In a multithreading environment you have to take care of synchronization so two threads doesn't clobber the state by simultaneously performing modifications. Otherwise you can have race conditions in your code (for an example see the infamous Therac-25 accident.) You also have to schedule the threads to perform various tasks. You then have to make sure that your synchronization and scheduling doesn't cause a deadlock where multiple threads will wait for each other indefinitely.
Synchronization
Something as simple as increasing a counter requires synchronization:
counter += 1;
Assume this sequence of events:
counter is initialized to 0
thread A retrieves counter from memory to cpu (0)
context switch
thread B retrieves counter from memory to cpu (0)
thread B increases counter on cpu
thread B writes back counter from cpu to memory (1)
context switch
thread A increases counter on cpu
thread A writes back counter from cpu to memory (1)
At this point the counter is 1, but both threads did try to increase it. Access to the counter has to be synchronized by some kind of locking mechanism:
lock (myLock) {
counter += 1;
}
Only one thread is allowed to execute the code inside the locked block. Two threads executing this code might result in this sequence of events:
counter is initialized to 0
thread A acquires myLock
context switch
thread B tries to acquire myLock but has to wait
context switch
thread A retrieves counter from memory to cpu (0)
thread A increases counter on cpu
thread A writes back counter from cpu to memory (1)
thread A releases myLock
context switch
thread B acquires myLock
thread B retrieves counter from memory to cpu (1)
thread B increases counter on cpu
thread B writes back counter from cpu to memory (2)
thread B releases myLock
At this point counter is 2.
Scheduling
Scheduling is another form of synchronization and you have to you use thread synchronization mechanisms like events, semaphores, message passing etc. to start and stop threads. Here is a simplified example in C#:
AutoResetEvent taskEvent = new AutoResetEvent(false);
Task task;
// Called by the main thread.
public void StartTask(Task task) {
this.task = task;
// Signal the worker thread to perform the task.
this.taskEvent.Set();
// Return and let the task execute on another thread.
}
// Called by the worker thread.
void ThreadProc() {
while (true) {
// Wait for the event to become signaled.
this.taskEvent.WaitOne();
// Perform the task.
}
}
You will notice that access to this.task probably isn't synchronized correctly, that the worker thread isn't able to return results back to the main thread, and that there is no way to signal the worker thread to terminate. All this can be corrected in a more elaborate example.
Deadlock
A common example of deadlock is when you have two locks and you are not careful how you acquire them. At one point you acquire lock1 before lock2:
public void f() {
lock (lock1) {
lock (lock2) {
// Do something
}
}
}
At another point you acquire lock2 before lock1:
public void g() {
lock (lock2) {
lock (lock1) {
// Do something else
}
}
}
Let's see how this might deadlock:
thread A calls f
thread A acquires lock1
context switch
thread B calls g
thread B acquires lock2
thread B tries to acquire lock1 but has to wait
context switch
thread A tries to acquire lock2 but has to wait
context switch
At this point thread A and B are waiting for each other and are deadlocked.

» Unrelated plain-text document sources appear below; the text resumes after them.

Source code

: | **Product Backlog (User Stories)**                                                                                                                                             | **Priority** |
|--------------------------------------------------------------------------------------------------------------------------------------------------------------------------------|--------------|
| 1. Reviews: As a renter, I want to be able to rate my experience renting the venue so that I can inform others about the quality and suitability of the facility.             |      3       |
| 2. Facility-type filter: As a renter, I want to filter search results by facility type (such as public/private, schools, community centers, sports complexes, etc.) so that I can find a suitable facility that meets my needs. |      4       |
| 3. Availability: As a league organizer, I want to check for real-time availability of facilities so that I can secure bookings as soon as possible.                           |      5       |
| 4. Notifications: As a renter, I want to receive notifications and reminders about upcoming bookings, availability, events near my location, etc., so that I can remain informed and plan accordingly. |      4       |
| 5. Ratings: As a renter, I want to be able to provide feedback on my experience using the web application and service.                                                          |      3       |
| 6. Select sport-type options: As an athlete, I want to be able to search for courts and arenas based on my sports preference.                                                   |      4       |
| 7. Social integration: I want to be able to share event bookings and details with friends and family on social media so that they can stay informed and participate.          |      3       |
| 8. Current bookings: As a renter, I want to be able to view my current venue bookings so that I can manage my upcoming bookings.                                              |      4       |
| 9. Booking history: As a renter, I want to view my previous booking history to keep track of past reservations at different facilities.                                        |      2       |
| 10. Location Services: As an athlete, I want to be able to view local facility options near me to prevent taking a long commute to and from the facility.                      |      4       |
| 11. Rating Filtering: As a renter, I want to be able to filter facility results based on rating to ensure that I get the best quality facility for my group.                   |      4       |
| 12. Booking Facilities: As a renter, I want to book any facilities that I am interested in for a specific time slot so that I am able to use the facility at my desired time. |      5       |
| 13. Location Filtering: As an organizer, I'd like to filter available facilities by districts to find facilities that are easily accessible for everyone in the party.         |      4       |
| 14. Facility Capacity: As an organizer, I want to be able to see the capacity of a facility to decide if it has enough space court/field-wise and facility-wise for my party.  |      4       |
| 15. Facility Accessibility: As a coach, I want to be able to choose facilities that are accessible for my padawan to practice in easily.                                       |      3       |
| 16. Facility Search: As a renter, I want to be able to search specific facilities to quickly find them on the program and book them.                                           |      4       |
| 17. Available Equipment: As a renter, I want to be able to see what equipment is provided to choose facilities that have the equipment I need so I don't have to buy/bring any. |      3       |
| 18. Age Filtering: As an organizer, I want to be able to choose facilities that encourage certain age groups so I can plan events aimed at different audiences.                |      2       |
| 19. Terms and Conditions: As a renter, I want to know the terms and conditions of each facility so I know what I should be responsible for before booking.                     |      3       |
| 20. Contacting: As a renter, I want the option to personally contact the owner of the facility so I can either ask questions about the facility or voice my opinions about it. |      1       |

There are two kinds of people that do not use multi threading.
1) Those that do not understand the concept and have no clue how to program it.
2) Those that completely understand the concept and know how difficult it is to get it right.

I'd make a very blatant statement:
DON'T use shared memory.
DO use message passing.
As a general advice, try to limit the amount of shared state and prefer more event-driven architectures.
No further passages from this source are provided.